Definition gemäß ILO und Eurostat: Als arbeitslos gelten Personen, die nicht erwerbstätig sind und aktiv einen Arbeitsplatz suchen. Als erwerbstätig zählt, wer in der Referenzwoche mindestens 1 Stunde selbständig oder unselbständig gearbeitet hat. Personen, die Kinderbetreuungsgeld beziehen, und Lehrlinge zählen zu den Erwerbstätigen, nicht hingegen Präsenz- und Zivildiener. Die Arbeitslosenquote ist der Anteil der Arbeitslosen an allen Erwerbspersonen (Arbeitslose plus Erwerbstätige). Datenbasis:
Umfragedaten von privaten Haushalten (Mikrozensus).

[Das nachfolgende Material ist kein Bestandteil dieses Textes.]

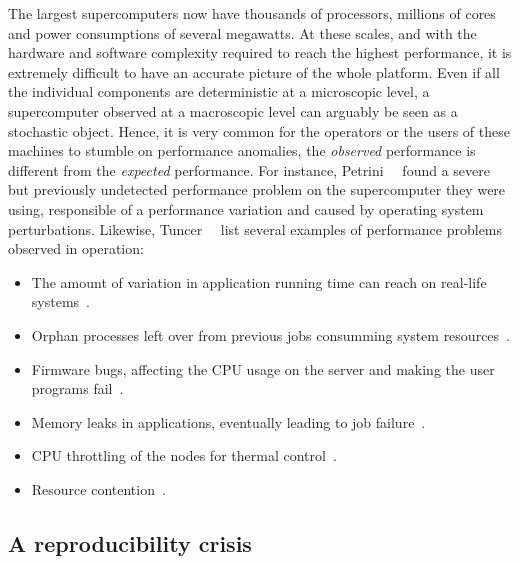             The largest supercomputers now have thousands of processors, millions of cores and power consumptions of several
            megawatts. At these scales, and with the hardware and software complexity required to reach the highest
            performance, it is extremely difficult to have an accurate picture of the whole platform. Even if all the
            individual components are deterministic at a microscopic level, a supercomputer observed at a macroscopic level
            can arguably be seen as a stochastic object. Hence, it is very common for the operators or the users of these
            machines to stumble on performance anomalies, \ie the \emph{observed} performance is different from the
            \emph{expected} performance. For instance, Petrini~\etal~\cite{Petrini_2003} found a severe but previously
            undetected performance problem on the supercomputer they were using, responsible of a 
            performance variation and caused by operating system perturbations. Likewise,
            Tuncer~\etal~\cite[Section~1]{Tuncer_2017} list several examples of performance problems observed in operation:
            \begin{itemize}
                \item The amount of variation in application running time can reach  on real-life
                    systems~\cite{Bhatele_2013,Skinner}.
                \item Orphan processes left over from previous jobs consumming system resources~\cite{Brandt_2010}.
                \item Firmware bugs, affecting the CPU usage on the server and making the user programs
                    fail~\cite{cisco_bug}.
                \item Memory leaks in applications, eventually leading to job failure~\cite{Agelastos_2015}.
                \item CPU throttling of the nodes for thermal control~\cite{Brandt2015EnablingAO}.
                \item Resource contention~\cite{Bhatele_2013,dorier:hal-00916091}.
            \end{itemize}

        \subsection{A reproducibility crisis}%
        \label{sub:reproducibility_crisis}

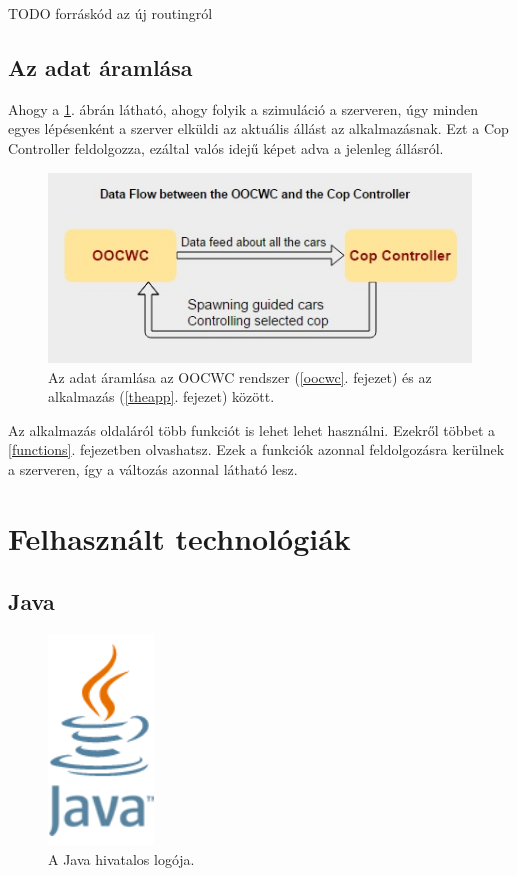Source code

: \documentclass[a4paper,12pt]{report}
\begin{document}
TODO forráskód az új routingról

\section{Az adat áramlása}
\label{dataflow}

Ahogy a \ref{dataflowpicture}. ábrán látható, ahogy folyik a szimuláció a szerveren, úgy minden egyes lépésenként a szerver elküldi az aktuális állást az alkalmazásnak. Ezt a Cop Controller feldolgozza, ezáltal valós idejű képet adva a jelenleg állásról.

\begin{figure}[h]
\centerline{
\includegraphics[width=4.5in]{img/dataflow}}
\caption{Az adat áramlása az OOCWC rendszer (\ref{oocwc}. fejezet) és az alkalmazás (\ref{theapp}. fejezet) között.}
\label{dataflowpicture}
\end{figure}

\vspace{2mm}
Az alkalmazás oldaláról több funkciót is lehet lehet használni. Ezekről többet a \ref{functions}. fejezetben olvashatsz. Ezek a funkciók azonnal feldolgozásra kerülnek a szerveren, így a változás azonnal látható lesz.

\newpage
\chapter{Felhasznált technológiák}
\label{technologies}

\section{Java}
\label{java}

\begin{figure}
\centerline{
\includegraphics[width=1.1in]{img/javalogo}}
\caption{A Java hivatalos logója.}
\label{javalogo}
\end{figure}
\end{document}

Begriffe im Zusammenhang mit der österreichischen Definition der Arbeitslosenquote

Personen in Schulungen: Personen, die sich zum Stichtag in AMS-Schulungsmaßnahmen befinden. Für die Berechnung der Arbeitslosenquote wird ihre Zahl weder im Nenner noch im Zähler berücksichtigt.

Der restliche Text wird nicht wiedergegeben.